Award-winning photojournalist and humanitarian Reza has devoted his career to covering wars, revolutions, uprisings, and natural disasters.
“The most brutality and cruelty you can ever see is in war,” Reza told me recently, while he was here at National Geographic headquarters in Washington to finalize the launch of his new book “Reza War + Peace.”
“I have also seen the sometimes incredible human relationships and friendship,” he added. “People … wanting to sacrifice themselves for their friends, for their families, showing the incredible soul that is inside the human even in the worst time of war.” (Watch Reza discuss this in the video below.)
Video by David Braun/NG News
In “Reza War + Peace” (National Geographic Focal Point; November 18, 2008; $75), a 30-year retrospective of his work, Reza chronicles his career in places of conflict through images that pair turmoil with hope, joy with despair.

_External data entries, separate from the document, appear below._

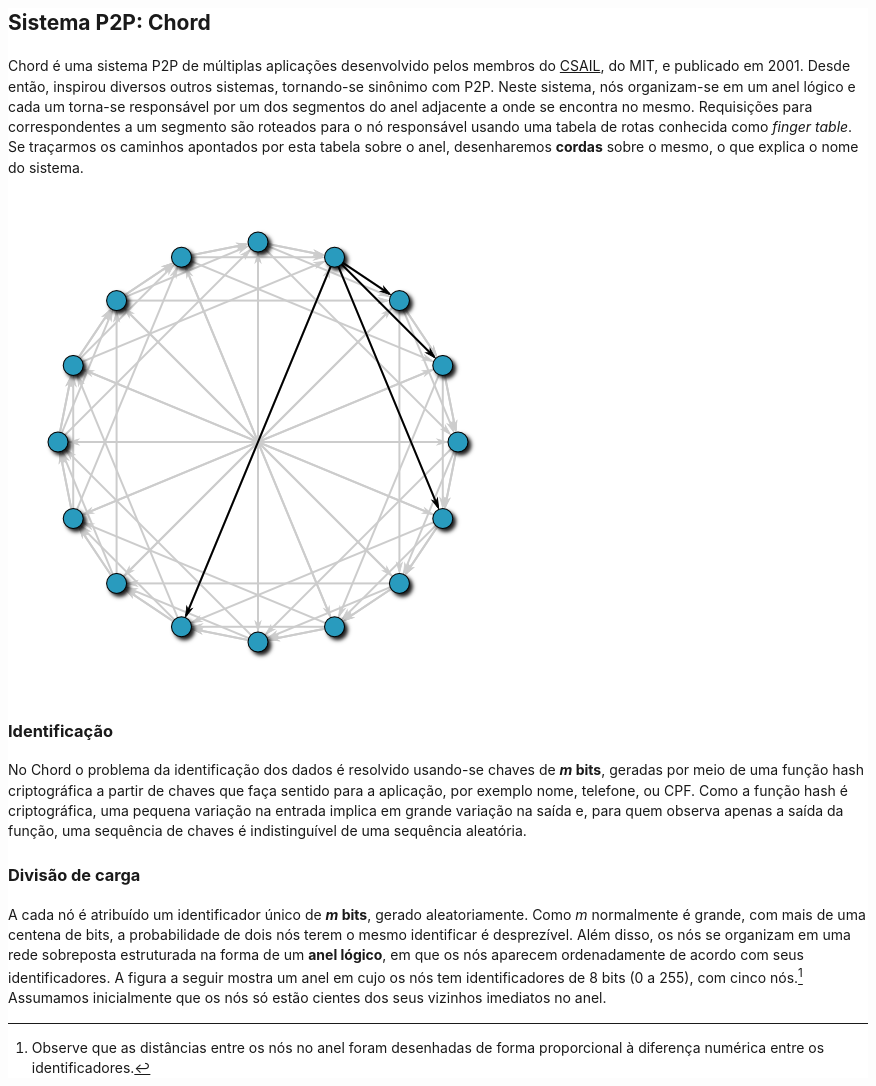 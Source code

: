 
## Sistema P2P: Chord
Chord é uma sistema P2P de múltiplas aplicações desenvolvido pelos membros do [CSAIL](https://www.csail.mit.edu/), do MIT, e publicado em 2001. 
Desde então, inspirou diversos outros sistemas, tornando-se sinônimo com P2P.
Neste sistema, nós organizam-se em um anel lógico e cada um torna-se responsável por um dos segmentos do anel adjacente a onde se encontra no mesmo.
Requisições para correspondentes a um segmento são roteados para o nó responsável usando uma tabela de rotas conhecida como *finger table*.
Se traçarmos os caminhos apontados por esta tabela sobre o anel, desenharemos **cordas** sobre o mesmo, o que explica o nome do sistema.

![Chord](images/chord.png)



### Identificação
No Chord o problema da identificação dos dados é resolvido usando-se chaves de **$m$ bits**, geradas por meio de uma função hash criptográfica a partir de chaves que faça sentido para a aplicação, por exemplo nome, telefone, ou CPF.
Como a função hash é criptográfica, uma pequena variação na entrada implica em grande variação na saída e, para quem observa apenas a saída da função, uma sequência de chaves é indistinguível de uma sequência aleatória.

### Divisão de carga
A cada nó é atribuído um identificador único de **$m$ bits**, gerado aleatoriamente. 
Como $m$ normalmente é grande, com mais de uma centena de bits, a probabilidade de dois nós terem o mesmo identificar é desprezível.
Além disso, os nós se organizam em uma rede sobreposta estruturada na forma de um **anel lógico**, em que os nós aparecem ordenadamente de acordo com seus identificadores.
A figura a seguir mostra um anel em cujo os nós tem identificadores de 8 bits (0 a 255), com cinco nós.[^chord_dist]
Assumamos inicialmente que os nós só estão cientes dos seus vizinhos imediatos no anel.
[^chord_dist]: Observe que as distâncias entre os nós no anel foram desenhadas de forma proporcional à diferença numérica entre os identificadores.


[^cql_sintax]: Este exemplo é meramente ilustrativo e não segue estritamente a sintaxe do CQL. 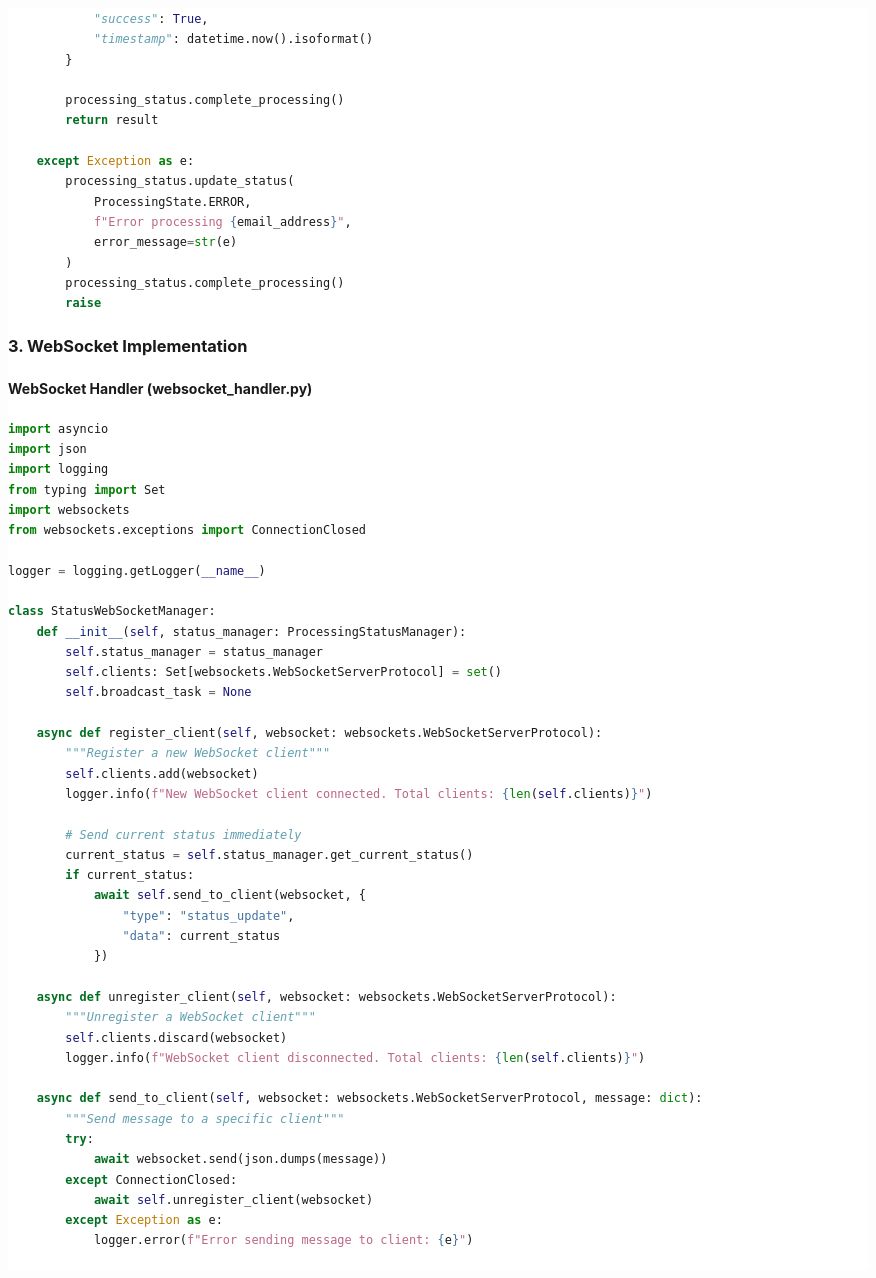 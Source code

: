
 ```python
            "success": True,
            "timestamp": datetime.now().isoformat()
        }
        
        processing_status.complete_processing()
        return result
        
    except Exception as e:
        processing_status.update_status(
            ProcessingState.ERROR,
            f"Error processing {email_address}",
            error_message=str(e)
        )
        processing_status.complete_processing()
        raise
```

### 3. WebSocket Implementation

#### WebSocket Handler (websocket_handler.py)
```python
import asyncio
import json
import logging
from typing import Set
import websockets
from websockets.exceptions import ConnectionClosed

logger = logging.getLogger(__name__)

class StatusWebSocketManager:
    def __init__(self, status_manager: ProcessingStatusManager):
        self.status_manager = status_manager
        self.clients: Set[websockets.WebSocketServerProtocol] = set()
        self.broadcast_task = None
        
    async def register_client(self, websocket: websockets.WebSocketServerProtocol):
        """Register a new WebSocket client"""
        self.clients.add(websocket)
        logger.info(f"New WebSocket client connected. Total clients: {len(self.clients)}")
        
        # Send current status immediately
        current_status = self.status_manager.get_current_status()
        if current_status:
            await self.send_to_client(websocket, {
                "type": "status_update",
                "data": current_status
            })
    
    async def unregister_client(self, websocket: websockets.WebSocketServerProtocol):
        """Unregister a WebSocket client"""
        self.clients.discard(websocket)
        logger.info(f"WebSocket client disconnected. Total clients: {len(self.clients)}")
    
    async def send_to_client(self, websocket: websockets.WebSocketServerProtocol, message: dict):
        """Send message to a specific client"""
        try:
            await websocket.send(json.dumps(message))
        except ConnectionClosed:
            await self.unregister_client(websocket)
        except Exception as e:
            logger.error(f"Error sending message to client: {e}")
    
```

As a photojournalist for National Geographic, Newsweek, Time, and other publications, Reza’s journey has taken him from his native Iran, where he was jailed and tortured because of his photography, to dozens of countries gripped by turmoil: Kurdistan, Egypt, Lebanon, Turkey, China, Israel, Pakistan, Afghanistan, Somalia, South Africa, and more.
While he focuses on the costs of war and the universal human condition, his message is ultimately hopeful.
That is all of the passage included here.